Georges Seurat (French, 1859–1891) was a painter and draughtsman associated with the Neo-Impressionist movement and best known for inventing the technique of painting called Pointillism. He studied at the École des Beaux-Arts under Henri Lehmann (French, 1814–1882), a disciple of Jean-Auguste-Dominique Ingres (French, 1780–1867), and made extensive studies of the school’s collection of prints, drawings and antique statuary. In the early 1880s, Seurat read several texts about theories on color and optics that would inform his own technique, including Charles Blanc’s Grammaire des arts du dessin (1867) and Michel-Eugène Chevreul’s De la loi du contraste simultané des couleurs (1839). Seurat’s early work focuses on the suburbs of Paris, such as Bathers at Asnières (1883), a monumental painting that depicts workers relaxing by the Seine river.

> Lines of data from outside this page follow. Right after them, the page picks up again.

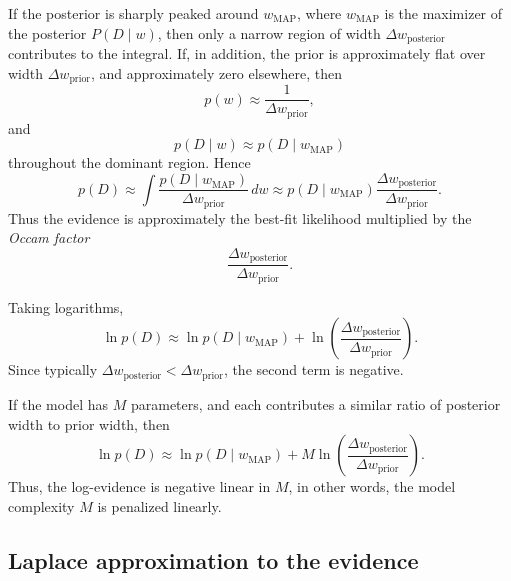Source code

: \documentclass[11pt, titlepage]{article} %
\numberwithin{equation}{section}
\theoremstyle{definition}
\numberwithin{assumption}{section}
\begin{document}
If the posterior is sharply peaked around $w_{\mathrm{MAP}}$, where $w_{\mathrm{MAP}}$ is the maximizer of the posterior $P(D\mid w)$, then only a narrow region of width $\Delta w_{\mathrm{posterior}}$ contributes to the integral. If, in addition, the prior is approximately flat over width $\Delta w_{\mathrm{prior}}$, and approximately zero elsewhere, then
\begin{equation*}
    p(w)\approx \frac{1}{\Delta w_{\mathrm{prior}}},
\end{equation*}
and
\begin{equation*}
    p(D\mid w)\approx 
    p(D\mid w_{\mathrm{MAP}})
\end{equation*}
throughout the dominant region. Hence
\begin{equation*}
    p(D)\approx\int\frac{p(D\mid w_{\mathrm{MAP}})}{\Delta w_{\mathrm{prior}}}\, dw\approx p(D\mid w_{\mathrm{MAP}})
    \frac{\Delta w_{\mathrm{posterior}}}{\Delta w_{\mathrm{prior}}}.
\end{equation*}
Thus the evidence is approximately the best-fit likelihood multiplied by the \textit{Occam factor}
\begin{equation*}
     \frac{\Delta w_{\mathrm{posterior}}}{\Delta w_{\mathrm{prior}}}.
\end{equation*}




Taking logarithms,
\begin{equation*}
    \ln p(D)
    \approx
    \ln p(D\mid w_{\mathrm{MAP}})
    +
    \ln\!\left(\frac{\Delta w_{\mathrm{posterior}}}{\Delta w_{\mathrm{prior}}}\right).
\end{equation*}
Since typically $\Delta w_{\mathrm{posterior}} < \Delta w_{\mathrm{prior}}$, the second term is negative.


If the model has $M$ parameters, and each contributes a similar ratio of posterior width to prior width, then
\begin{equation*}
    \ln p(D)
    \approx
    \ln p(D\mid w_{\mathrm{MAP}})
    +
    M\ln\!\left(\frac{\Delta w_{\mathrm{posterior}}}{\Delta w_{\mathrm{prior}}}\right).
\end{equation*}
Thus, the log-evidence is negative linear in $M$, in other words, the model complexity $M$ is penalized linearly. 






\subsection{Laplace approximation to the evidence}
\end{document}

Seurat’s most famous work, Bathers, A Sunday Afternoon on the Island of La Grande Jatte (1884-1886) is the first instance of Divisionism, a technique that separated colors into individual dots or patches. From 1886, Seurat painted marine landscapes of the Normandy coast during the summers and in the winters worked on large figure paintings, which he considered his most important works. Seurat’s paintings of popular urban entertainment, including Circus Slideshow (1887-1888), Le Chahut (1889-1890) and The Circus (1890-1891), as well as his landscapes illustrate a focus on surface quality and a rhythmical ordering of line and space. He also produced drawings using conté crayon, both as independent works and preparatory studies, which often exaggerate dark tones against light backgrounds, or vice versa. Seurat’s technique was adopted by many Neo-Impressionist and Post-Impressionist painters, including Paul Signac (French, 1863–1935), Camille Pissarro (French, 1831–1903), and Vincent van Gogh (Dutch, 1853–1890). Today, Seurat’s work is held by several museum collections, including the Musée d’Orsay in Paris, the National Gallery of Art in Washington, D.C., and the Metropolitan Museum of Art in New York.